Si tratta di un principio giuridico ricorrente nell’ambito del diritto penale, in particolare per i reati ambientali, che vedono per protagonisti inquinamento ambientale e discariche abusive.

In molti sistemi giuridici, tra cui quello italiano, la posizione di garanzia indica la responsabilità penale di un individuo o di un’entità giuridica che, in quanto tale, ha il dovere giuridico di non porre in essere condotte dannose per l’ambiente. Se il soggetto si trova in posizione di garanzia ha l’obbligo legale di prevenire danni ambientali con il suo operato.

L’importanza della posizione di garanzia

La posizione di garanzia ha la funzione di promuovere la responsabilità e la coscienza ambientale, come cura del bene comune e prevenzione di ogni tipo di danno ambientale.

L’impianto normativo che regola la posizione di garanzia nel settore ambientale può variare profondamente da Paese a Paese, a seconda del luogo in cui si configura il reato.
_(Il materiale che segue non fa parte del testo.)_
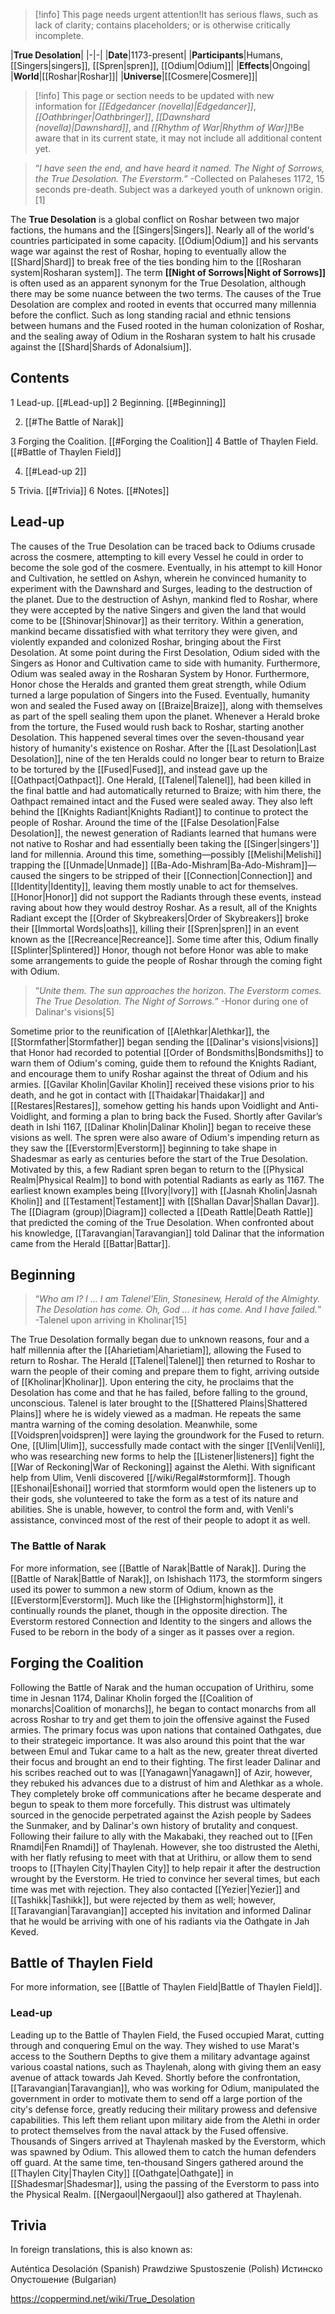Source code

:> [!info] This page needs urgent attention!It has serious flaws, such as lack of clarity; contains placeholders; or is otherwise critically incomplete.

|**True Desolation**|
|-|-|
|**Date**|1173-present|
|**Participants**|Humans, [[Singers\|singers]], [[Spren\|spren]], [[Odium\|Odium]]|
|**Effects**|Ongoing|
|**World**|[[Roshar\|Roshar]]|
|**Universe**|[[Cosmere\|Cosmere]]|
> [!info] This page or section needs to be updated with new information for *[[Edgedancer (novella)\|Edgedancer]]*, *[[Oathbringer\|Oathbringer]]*, *[[Dawnshard (novella)\|Dawnshard]]*, and *[[Rhythm of War\|Rhythm of War]]*!Be aware that in its current state, it may not include all additional content yet.

>“*I have seen the end, and have heard it named. The Night of Sorrows, the True Desolation. The Everstorm.*”
\-Collected on Palaheses 1172, 15 seconds pre-death. Subject was a darkeyed youth of unknown origin.[1]


The **True Desolation** is a global conflict on Roshar between two major factions, the humans and the [[Singers\|Singers]]. Nearly all of the world's countries participated in some capacity. [[Odium\|Odium]] and his servants wage war against the rest of Roshar, hoping to eventually allow the [[Shard\|Shard]] to break free of the ties bonding him to the [[Rosharan system\|Rosharan system]]. The term **[[Night of Sorrows\|Night of Sorrows]]** is often used as an apparent synonym for the True Desolation, although there may be some nuance between the two terms.
The causes of the True Desolation are complex and rooted in events that occurred many millennia before the conflict. Such as long standing racial and ethnic tensions between humans and the Fused rooted in the human colonization of Roshar, and the sealing away of Odium in the Rosharan system to halt his crusade against the [[Shard\|Shards of Adonalsium]].

## Contents

1 Lead-up. [[#Lead-up]] 
2 Beginning. [[#Beginning]] 

2. [[#The Battle of Narak]] 


3 Forging the Coalition. [[#Forging the Coalition]] 
4 Battle of Thaylen Field. [[#Battle of Thaylen Field]] 

4. [[#Lead-up 2]] 


5 Trivia. [[#Trivia]] 
6 Notes. [[#Notes]] 


## Lead-up
The causes of the True Desolation can be traced back to Odiums crusade across the cosmere, attempting to kill every Vessel he could in order to become the sole god of the cosmere. Eventually, in his attempt to kill Honor and Cultivation, he settled on Ashyn, wherein he convinced humanity to experiment with the Dawnshard and Surges, leading to the destruction of the planet. Due to the destruction of Ashyn, mankind fled to Roshar, where they were accepted by the native Singers and given the land that would come to be [[Shinovar\|Shinovar]] as their territory. Within a generation, mankind became dissatisfied with what territory they were given, and violently expanded and colonized Roshar, bringing about the First Desolation.
At some point during the First Desolation, Odium sided with the Singers as Honor and Cultivation came to side with humanity. Furthermore, Odium was sealed away in the Rosharan System by Honor. Furthermore, Honor chose the Heralds and granted them great strength, while Odium turned a large population of Singers into the Fused. Eventually, humanity won and sealed the Fused away on [[Braize\|Braize]], along with themselves as part of the spell sealing them upon the planet. Whenever a Herald broke from the torture, the Fused would rush back to Roshar, starting another Desolation. This happened several times over the seven-thousand year history of humanity's existence on Roshar.
After the [[Last Desolation\|Last Desolation]], nine of the ten Heralds could no longer bear to return to Braize to be tortured by the [[Fused\|Fused]], and instead gave up the [[Oathpact\|Oathpact]]. One Herald, [[Talenel\|Talenel]], had been killed in the final battle and had automatically returned to Braize; with him there, the Oathpact remained intact and the Fused were sealed away. They also left behind the [[Knights Radiant\|Knights Radiant]] to continue to protect the people of Roshar.
Around the time of the [[False Desolation\|False Desolation]], the newest generation of Radiants learned that humans were not native to Roshar and had essentially been taking the [[Singer\|singers']] land for millennia. Around this time, something—possibly [[Melishi\|Melishi]] trapping the [[Unmade\|Unmade]] [[Ba-Ado-Mishram\|Ba-Ado-Mishram]]—caused the singers to be stripped of their [[Connection\|Connection]] and [[Identity\|Identity]], leaving them mostly unable to act for themselves. [[Honor\|Honor]] did not support the Radiants through these events, instead raving about how they would destroy Roshar. As a result, all of the Knights Radiant except the [[Order of Skybreakers\|Order of Skybreakers]] broke their [[Immortal Words\|oaths]], killing their [[Spren\|spren]] in an event known as the [[Recreance\|Recreance]]. Some time after this, Odium finally [[Splinter\|Splintered]] Honor, though not before Honor was able to make some arrangements to guide the people of Roshar through the coming fight with Odium.

>“*Unite them. The sun approaches the horizon. The Everstorm comes. The True Desolation. The Night of Sorrows.*”
\-Honor during one of Dalinar's visions[5]

Sometime prior to the reunification of [[Alethkar\|Alethkar]], the [[Stormfather\|Stormfather]] began sending the [[Dalinar's visions\|visions]] that Honor had recorded to potential [[Order of Bondsmiths\|Bondsmiths]] to warn them of Odium's coming, guide them to refound the Knights Radiant, and encourage them to unify Roshar against the threat of Odium and his armies. [[Gavilar Kholin\|Gavilar Kholin]] received these visions prior to his death, and he got in contact with [[Thaidakar\|Thaidakar]] and [[Restares\|Restares]], somehow getting his hands upon Voidlight and Anti-Voidlight, and forming a plan to bring back the Fused. Shortly after Gavilar’s death in Ishi 1167, [[Dalinar Kholin\|Dalinar Kholin]] began to receive these visions as well.
The spren were also aware of Odium's impending return as they saw the [[Everstorm\|Everstorm]] beginning to take shape in Shadesmar as early as centuries before the start of the True Desolation. Motivated by this, a few Radiant spren began to return to the [[Physical Realm\|Physical Realm]] to bond with potential Radiants as early as 1167. The earliest known examples being [[Ivory\|Ivory]] with [[Jasnah Kholin\|Jasnah Kholin]] and [[Testament\|Testament]] with [[Shallan Davar\|Shallan Davar]].
The [[Diagram (group)\|Diagram]] collected a [[Death Rattle\|Death Rattle]] that predicted the coming of the True Desolation. When confronted about his knowledge, [[Taravangian\|Taravangian]] told Dalinar that the information came from the Herald [[Battar\|Battar]].

## Beginning
>“*Who am I? I ... I am Talenel'Elin, Stonesinew, Herald of the Almighty. The Desolation has come. Oh, God ... it has come. And I have failed.*”
\-Talenel upon arriving in Kholinar[15]


The True Desolation formally began due to unknown reasons, four and a half millennia after the [[Aharietiam\|Aharietiam]], allowing the Fused to return to Roshar. The Herald [[Talenel\|Talenel]] then returned to Roshar to warn the people of their coming and prepare them to fight, arriving outside of [[Kholinar\|Kholinar]]. Upon entering the city, he proclaims that the Desolation has come and that he has failed, before falling to the ground, unconscious. Talenel is later brought to the [[Shattered Plains\|Shattered Plains]] where he is widely viewed as a madman. He repeats the same mantra warning of the coming desolation.
Meanwhile, some [[Voidspren\|voidspren]] were laying the groundwork for the Fused to return. One, [[Ulim\|Ulim]], successfully made contact with the singer [[Venli\|Venli]], who was researching new forms to help the [[Listener\|listeners]] fight the [[War of Reckoning\|War of Reckoning]] against the Alethi. With significant help from Ulim, Venli discovered [[/wiki/Regal#stormform]]. Though [[Eshonai\|Eshonai]] worried that stormform would open the listeners up to their gods, she volunteered to take the form as a test of its nature and abilities. She is unable, however, to control the form and, with Venli's assistance, convinced most of the rest of their people to adopt it as well.

### The Battle of Narak
For more information, see [[Battle of Narak\|Battle of Narak]].
During the [[Battle of Narak\|Battle of Narak]], on Ishishach 1173, the stormform singers used its power to summon a new storm of Odium, known as the [[Everstorm\|Everstorm]]. Much like the [[Highstorm\|highstorm]], it continually rounds the planet, though in the opposite direction.
The Everstorm restored Connection and Identity to the singers and allows the Fused to be reborn in the body of a singer as it passes over a region.

## Forging the Coalition
Following the Battle of Narak and the human occupation of Urithiru, some time in Jesnan 1174, Dalinar Kholin forged the [[Coalition of monarchs\|Coalition of monarchs]], he began to contact monarchs from all across Roshar to try and get them to join the offensive against the Fused armies. The primary focus was upon nations that contained Oathgates, due to their strategeic importance. It was also around this point that the war between Emul and Tukar came to a halt as the new, greater threat diverted their focus and brought an end to their fighting.
The first leader Dalinar and his scribes reached out to was [[Yanagawn\|Yanagawn]] of Azir, however, they rebuked his advances due to a distrust of him and Alethkar as a whole. They completely broke off communications after he became desperate and begun to speak to them more forcefully. This distrust was ultimately sourced in the genocide perpetrated against the Azish people by Sadees the Sunmaker, and by Dalinar's own history of brutality and conquest.
Following their failure to ally with the Makabaki, they reached out to [[Fen Rnamdi\|Fen Rnamdi]] of Thaylenah. However, she too distrusted the Alethi, with her flatly refusing to meet with that at Urithiru, or allow them to send troops to [[Thaylen City\|Thaylen City]] to help repair it after the destruction wrought by the Everstorm. He tried to convince her several times, but each time was met with rejection.
They also contacted [[Yezier\|Yezier]] and [[Tashikk\|Tashikk]], but were rejected by them as well; however, [[Taravangian\|Taravangian]] accepted his invitation and informed Dalinar that he would be arriving with one of his radiants via the Oathgate in Jah Keved.


## Battle of Thaylen Field
For more information, see [[Battle of Thaylen Field\|Battle of Thaylen Field]].
### Lead-up
Leading up to the Battle of Thaylen Field, the Fused occupied Marat, cutting through and conquering Emul on the way. They wished to use Marat's access to the Southern Depths to give them a military advantage against various coastal nations, such as Thaylenah, along with giving them an easy avenue of attack towards Jah Keved.
Shortly before the confrontation, [[Taravangian\|Taravangian]], who was working for Odium, manipulated the government in order to motivate them to send off a large portion of the city's defense force, greatly reducing their military prowess and defensive capabilities. This left them reliant upon military aide from the Alethi in order to protect themselves from the naval attack by the Fused offensive.
Thousands of Singers arrived at Thaylenah masked by the Everstorm, which was spawned by Odium. This allowed them to catch the human defenders off guard. At the same time, ten-thousand Singers gathered around the [[Thaylen City\|Thaylen City]] [[Oathgate\|Oathgate]] in [[Shadesmar\|Shadesmar]], using the passing of the Everstorm to pass into the Physical Realm. [[Nergaoul\|Nergaoul]] also gathered at Thaylenah.



## Trivia
In foreign translations, this is also known as:

Auténtica Desolación (Spanish)
Prawdziwe Spustoszenie (Polish)
Истинско Опустошение (Bulgarian)


https://coppermind.net/wiki/True_Desolation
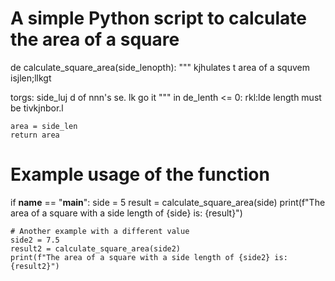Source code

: # A simple Python script to calculate the area of a square

de   calculate_square_area(side_lenopth):
    """
  kjhulates t area of a squvem isjlen;llkgt

   torgs:
        side_luj
d
        of nnn's se.
lk go it
    """
    in de_lenth <= 0:
        rkl:lde length must be tivkjnbor.l
    
    area = side_len
    return area

# Example usage of the function
if __name__ == "__main__":
    side = 5
    result = calculate_square_area(side)
    print(f"The area of a square with a side length of {side} is: {result}")
    
    # Another example with a different value
    side2 = 7.5
    result2 = calculate_square_area(side2)
    print(f"The area of a square with a side length of {side2} is: {result2}")
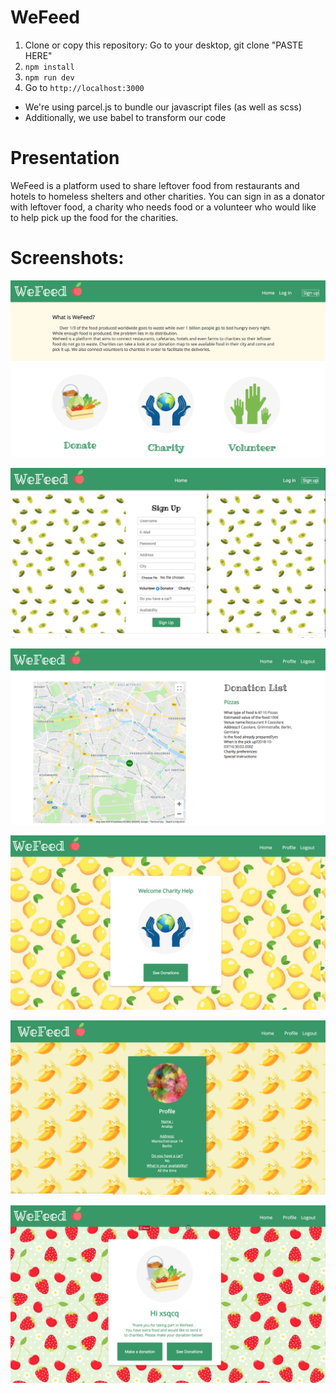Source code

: # WeFeed

1. Clone or copy this repository:
       Go to your desktop, git clone "PASTE HERE"
2. `npm install`
3. `npm run dev`
4. Go to `http://localhost:3000`

-   We're using parcel.js to bundle our javascript files (as well as scss)
-   Additionally, we use babel to transform our code

# Presentation

WeFeed is a platform used to share leftover food from restaurants and hotels to homeless shelters and other charities. You can sign in as a donator with leftover food, a charity who needs food or a volunteer who would like to help pick up the food for the charities.

# Screenshots:

![Screenshot1](https://github.com/Sianaisp/WeFeed/blob/master/screenshots/Screen%20Shot%202018-09-26%20at%2010.51.57.png)

![Screenshot2](https://github.com/Sianaisp/WeFeed/blob/master/screenshots/Screen%20Shot%202018-09-25%20at%2016.07.45.png)

![Screenshot3](https://github.com/Sianaisp/WeFeed/blob/master/screenshots/Screen%20Shot%202018-09-26%20at%2010.53.33.png)

![Screenshot4](https://github.com/Sianaisp/WeFeed/blob/master/screenshots/Screen%20Shot%202018-09-26%20at%2010.54.03.png)

![Screenshot5](https://github.com/Sianaisp/WeFeed/blob/master/screenshots/Screen%20Shot%202018-09-26%20at%2014.19.58.png)

![Screenshot6](https://github.com/Sianaisp/WeFeed/blob/master/screenshots/Screen%20Shot%202018-09-26%20at%2015.14.02.png)
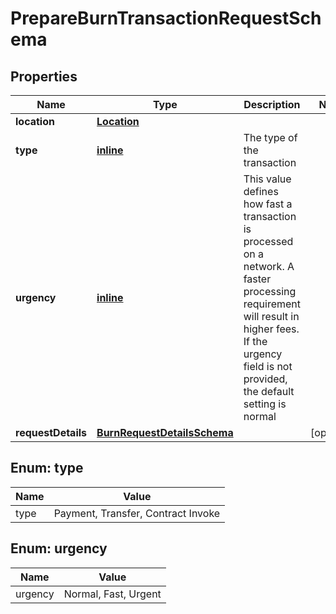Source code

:
# PrepareBurnTransactionRequestSchema

## Properties
Name | Type | Description | Notes
------------ | ------------- | ------------- | -------------
**location** | [**Location**](Location.md) |  | 
**type** | [**inline**](#Type) | The type of the transaction | 
**urgency** | [**inline**](#Urgency) | This value defines how fast a transaction is processed on a network. A faster processing requirement will result in higher fees. If the urgency field is not provided, the default setting is normal | 
**requestDetails** | [**BurnRequestDetailsSchema**](BurnRequestDetailsSchema.md) |  |  [optional]


<a name="Type"></a>
## Enum: type
Name | Value
---- | -----
type | Payment, Transfer, Contract Invoke


<a name="Urgency"></a>
## Enum: urgency
Name | Value
---- | -----
urgency | Normal, Fast, Urgent



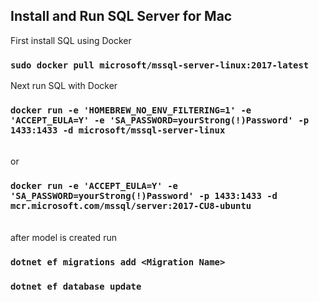 ## Install and Run SQL Server for Mac

First install SQL using Docker

### `sudo docker pull microsoft/mssql-server-linux:2017-latest`

Next run SQL with Docker
### `docker run -e 'HOMEBREW_NO_ENV_FILTERING=1' -e 'ACCEPT_EULA=Y' -e 'SA_PASSWORD=yourStrong(!)Password' -p 1433:1433 -d microsoft/mssql-server-linux`

<br /> or <br />

### `docker run -e 'ACCEPT_EULA=Y' -e 'SA_PASSWORD=yourStrong(!)Password' -p 1433:1433 -d mcr.microsoft.com/mssql/server:2017-CU8-ubuntu` 

<br /> after model is created run<br />

### `dotnet ef migrations add <Migration Name>`
### `dotnet ef database update`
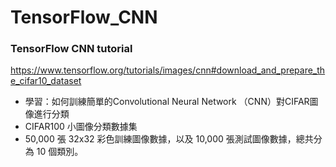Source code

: # TensorFlow_CNN
### TensorFlow CNN tutorial
https://www.tensorflow.org/tutorials/images/cnn#download_and_prepare_the_cifar10_dataset
- 學習：如何訓練簡單的Convolutional Neural Network （CNN）對CIFAR圖像進行分類
- CIFAR100 小圖像分類數據集
 - 50,000 張 32x32 彩色訓練圖像數據，以及 10,000 張測試圖像數據，總共分為 10 個類別。
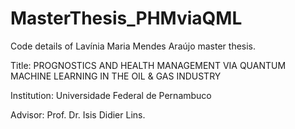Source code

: # MasterThesis_PHMviaQML

Code details of Lavínia Maria Mendes Araújo master thesis.

Title: 
PROGNOSTICS AND HEALTH MANAGEMENT VIA QUANTUM MACHINE LEARNING IN THE OIL & GAS INDUSTRY

Institution:
Universidade Federal de Pernambuco 

Advisor:
Prof. Dr. Isis Didier Lins.
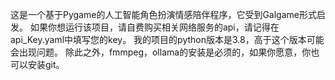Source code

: 这是一个基于Pygame的人工智能角色扮演情感陪伴程序，它受到Galgame形式启发。
如果你想运行该项目，请自费购买相关网络服务的api，请记得在api_Key.yaml中填写您的key。
我的项目的python版本是3.8，高于这个版本可能会出现问题。
除此之外，fmmpeg，ollama的安装是必须的，如果你愿意，你也可以安装git。
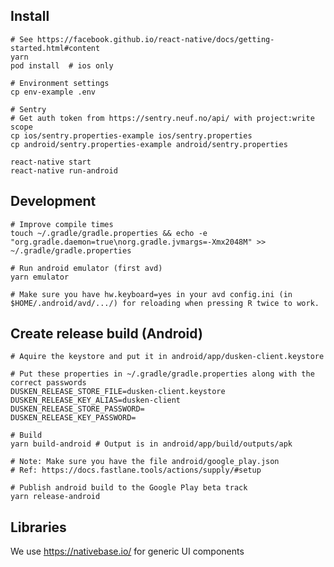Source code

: ## Install
    # See https://facebook.github.io/react-native/docs/getting-started.html#content
    yarn
    pod install  # ios only

    # Environment settings
    cp env-example .env

    # Sentry
    # Get auth token from https://sentry.neuf.no/api/ with project:write scope
    cp ios/sentry.properties-example ios/sentry.properties
    cp android/sentry.properties-example android/sentry.properties

    react-native start
    react-native run-android

## Development
    # Improve compile times
    touch ~/.gradle/gradle.properties && echo -e "org.gradle.daemon=true\norg.gradle.jvmargs=-Xmx2048M" >> ~/.gradle/gradle.properties

    # Run android emulator (first avd)
    yarn emulator

    # Make sure you have hw.keyboard=yes in your avd config.ini (in $HOME/.android/avd/.../) for reloading when pressing R twice to work.

## Create release build (Android)
    # Aquire the keystore and put it in android/app/dusken-client.keystore

    # Put these properties in ~/.gradle/gradle.properties along with the correct passwords
    DUSKEN_RELEASE_STORE_FILE=dusken-client.keystore
    DUSKEN_RELEASE_KEY_ALIAS=dusken-client
    DUSKEN_RELEASE_STORE_PASSWORD=
    DUSKEN_RELEASE_KEY_PASSWORD=

    # Build
    yarn build-android # Output is in android/app/build/outputs/apk

    # Note: Make sure you have the file android/google_play.json
    # Ref: https://docs.fastlane.tools/actions/supply/#setup

    # Publish android build to the Google Play beta track
    yarn release-android

## Libraries

We use https://nativebase.io/ for generic UI components
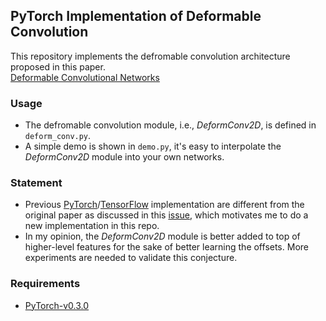 ## PyTorch Implementation of  Deformable Convolution  
This repository implements the defromable convolution architecture proposed in this paper.  
[Deformable Convolutional Networks](https://arxiv.org/abs/1703.06211)  

### Usage
* The defromable convolution module, i.e., *DeformConv2D*, is defined in `deform_conv.py`.  
* A simple demo is shown in `demo.py`, it's easy to interpolate the *DeformConv2D* module into your own networks.  

### Statement
* Previous [PyTorch](https://github.com/oeway/pytorch-deform-conv)/[TensorFlow](https://github.com/felixlaumon/deform-conv) implementation are different from the original paper as discussed in this [issue](https://github.com/felixlaumon/deform-conv/issues/4), which motivates me to do a new implementation in this repo.  
* In my opinion, the *DeformConv2D* module is better added to top of higher-level features for the sake of better learning the offsets. More experiments are needed to validate this conjecture.

### Requirements
* [PyTorch-v0.3.0](http://pytorch.org/docs/0.3.0/)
Si tratta inoltre di un ambito in continuo aggiornamento.

In precedenza l’orientamento giurisprudenziale riteneva il proprietario non responsabile per l’omesso impedimento dei reati in materia di rifiuti (salvo, nuovamente, poter valorizzare gli indici di un eventuale concorso morale o materiale), sussistendo la posizione di garanzia solo a carico del produttore e detentore dei rifiuti e non potendo, in ogni caso, tale obbligo rinvenirsi nell’inottemperanza all’ordinanza di rimozione, provvedimento successivo all’abbandono.

La posizione di garanzia nel nostro ordinamento

Recentemente la Corte di Cassazione penale si è espressa in un caso di gestione di discarica abusiva e inquinamento colposo di acque superficiali a seguito del rilascio di percolato di discarica. Si tratta della Sentenza n.39195 del 27 Settembre 2023, in cui viene specificato come il funzionario gravato dalla posizione di garanzia risponde a titolo di colpa del reato di inquinamento ambientale.

Quanto alla condotta “omissiva impropria” (o commissiva mediante omissione), la giurisprudenza assolutamente prevalente è infatti concorde (v. Sez.3, n. 3430 del 4/07/2012, dep. 2013, Chianese, n. m.) nel ritenere che “ai fini della configurabilità del reato di gestione abusiva di una discarica è sufficiente la colpa, consistente in una negligente condotta omissiva, ovvero il non aver verificato le condizioni del luogo di deposito dei rifiuti (Cass. Sez. 3 11.3.2008 n. 18364, Giordano ed altro, Rv. 240034)”.